WORK INSTRUCTION |
Provide again, from the entries below, every line from the one containing "for overwrite parameters." through the one containing "proxy (e.g. https://mydnsname.example.com)", exactly as written, and no other line.

---- EXTRACTED ENTRIES

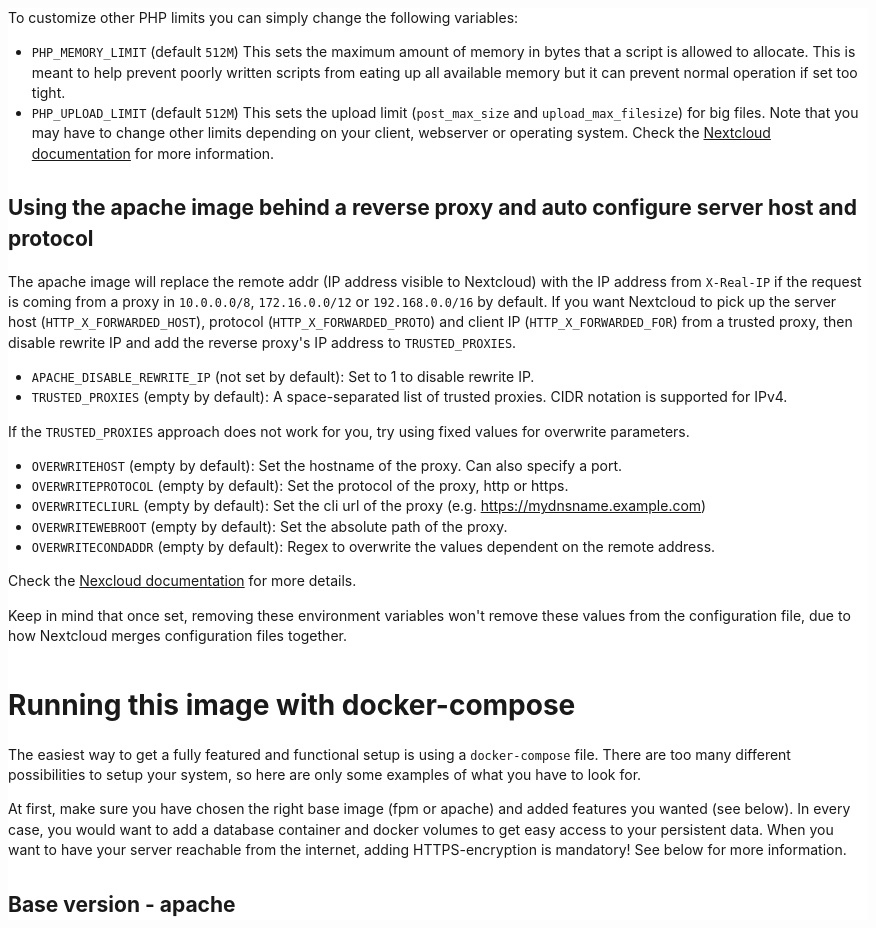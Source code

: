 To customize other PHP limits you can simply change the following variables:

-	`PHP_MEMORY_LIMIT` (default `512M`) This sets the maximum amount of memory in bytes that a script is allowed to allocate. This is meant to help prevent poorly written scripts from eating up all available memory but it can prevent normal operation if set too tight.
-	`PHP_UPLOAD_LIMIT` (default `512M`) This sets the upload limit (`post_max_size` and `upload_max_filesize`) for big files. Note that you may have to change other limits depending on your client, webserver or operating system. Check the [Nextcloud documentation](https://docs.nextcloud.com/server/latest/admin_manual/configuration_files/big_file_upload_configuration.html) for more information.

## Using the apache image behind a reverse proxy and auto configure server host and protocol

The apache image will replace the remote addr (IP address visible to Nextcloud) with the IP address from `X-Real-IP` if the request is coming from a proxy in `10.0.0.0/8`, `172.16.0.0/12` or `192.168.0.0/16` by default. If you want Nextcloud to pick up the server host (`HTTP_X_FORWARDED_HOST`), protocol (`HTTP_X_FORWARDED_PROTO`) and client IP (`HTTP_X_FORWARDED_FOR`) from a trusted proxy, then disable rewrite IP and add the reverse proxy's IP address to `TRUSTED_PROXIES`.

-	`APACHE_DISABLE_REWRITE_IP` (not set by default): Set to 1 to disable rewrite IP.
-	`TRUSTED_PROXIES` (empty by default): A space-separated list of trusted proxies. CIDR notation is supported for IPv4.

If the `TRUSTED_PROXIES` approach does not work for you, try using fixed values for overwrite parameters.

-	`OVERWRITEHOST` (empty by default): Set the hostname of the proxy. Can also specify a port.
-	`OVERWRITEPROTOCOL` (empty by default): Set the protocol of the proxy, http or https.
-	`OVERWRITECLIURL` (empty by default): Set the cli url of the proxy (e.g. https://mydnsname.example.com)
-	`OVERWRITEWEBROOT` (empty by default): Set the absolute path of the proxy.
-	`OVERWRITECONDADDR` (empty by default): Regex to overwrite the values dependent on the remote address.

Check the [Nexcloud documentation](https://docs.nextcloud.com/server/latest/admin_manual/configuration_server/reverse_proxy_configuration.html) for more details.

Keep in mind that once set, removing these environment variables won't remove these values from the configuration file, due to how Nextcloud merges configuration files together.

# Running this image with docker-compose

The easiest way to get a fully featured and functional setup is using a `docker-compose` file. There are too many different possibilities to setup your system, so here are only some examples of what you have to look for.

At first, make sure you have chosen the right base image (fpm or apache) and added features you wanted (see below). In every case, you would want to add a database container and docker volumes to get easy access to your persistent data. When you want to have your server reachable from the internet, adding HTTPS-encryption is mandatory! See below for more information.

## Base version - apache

--------
---- EXTRACTED ENTRIES

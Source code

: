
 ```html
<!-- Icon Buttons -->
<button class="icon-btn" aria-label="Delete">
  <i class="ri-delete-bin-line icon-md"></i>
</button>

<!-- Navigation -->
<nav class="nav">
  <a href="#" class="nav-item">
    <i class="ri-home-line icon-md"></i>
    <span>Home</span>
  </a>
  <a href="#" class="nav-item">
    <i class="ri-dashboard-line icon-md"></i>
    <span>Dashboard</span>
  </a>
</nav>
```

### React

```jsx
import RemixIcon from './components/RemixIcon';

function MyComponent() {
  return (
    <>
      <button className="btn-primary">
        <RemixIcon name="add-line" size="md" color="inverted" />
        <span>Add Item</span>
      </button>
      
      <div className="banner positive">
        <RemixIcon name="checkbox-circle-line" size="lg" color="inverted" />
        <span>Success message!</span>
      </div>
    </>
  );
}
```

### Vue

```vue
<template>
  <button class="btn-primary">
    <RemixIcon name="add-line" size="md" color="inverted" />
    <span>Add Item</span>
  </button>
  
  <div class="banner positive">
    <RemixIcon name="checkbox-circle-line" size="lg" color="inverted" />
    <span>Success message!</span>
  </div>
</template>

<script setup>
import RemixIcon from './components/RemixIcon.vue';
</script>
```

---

--------
---- EXTRACTED ENTRIES

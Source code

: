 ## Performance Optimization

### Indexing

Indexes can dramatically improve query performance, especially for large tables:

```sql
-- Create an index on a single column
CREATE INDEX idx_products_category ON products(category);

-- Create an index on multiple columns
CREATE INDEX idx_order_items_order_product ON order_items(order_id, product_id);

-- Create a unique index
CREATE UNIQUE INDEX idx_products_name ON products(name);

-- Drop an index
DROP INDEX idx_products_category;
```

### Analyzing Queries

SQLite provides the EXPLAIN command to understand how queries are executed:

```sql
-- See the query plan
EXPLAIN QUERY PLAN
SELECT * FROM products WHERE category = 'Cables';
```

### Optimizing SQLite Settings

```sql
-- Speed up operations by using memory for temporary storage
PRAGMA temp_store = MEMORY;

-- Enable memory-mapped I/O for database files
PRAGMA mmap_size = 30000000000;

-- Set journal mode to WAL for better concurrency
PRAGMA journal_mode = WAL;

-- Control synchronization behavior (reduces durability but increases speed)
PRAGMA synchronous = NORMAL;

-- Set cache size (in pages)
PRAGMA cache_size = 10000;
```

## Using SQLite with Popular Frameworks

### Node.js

--------

OUTPUT OF THE TASK |
If the `TRUSTED_PROXIES` approach does not work for you, try using fixed values for overwrite parameters.

-	`OVERWRITEHOST` (empty by default): Set the hostname of the proxy. Can also specify a port.
-	`OVERWRITEPROTOCOL` (empty by default): Set the protocol of the proxy, http or https.
-	`OVERWRITECLIURL` (empty by default): Set the cli url of the proxy (e.g. https://mydnsname.example.com)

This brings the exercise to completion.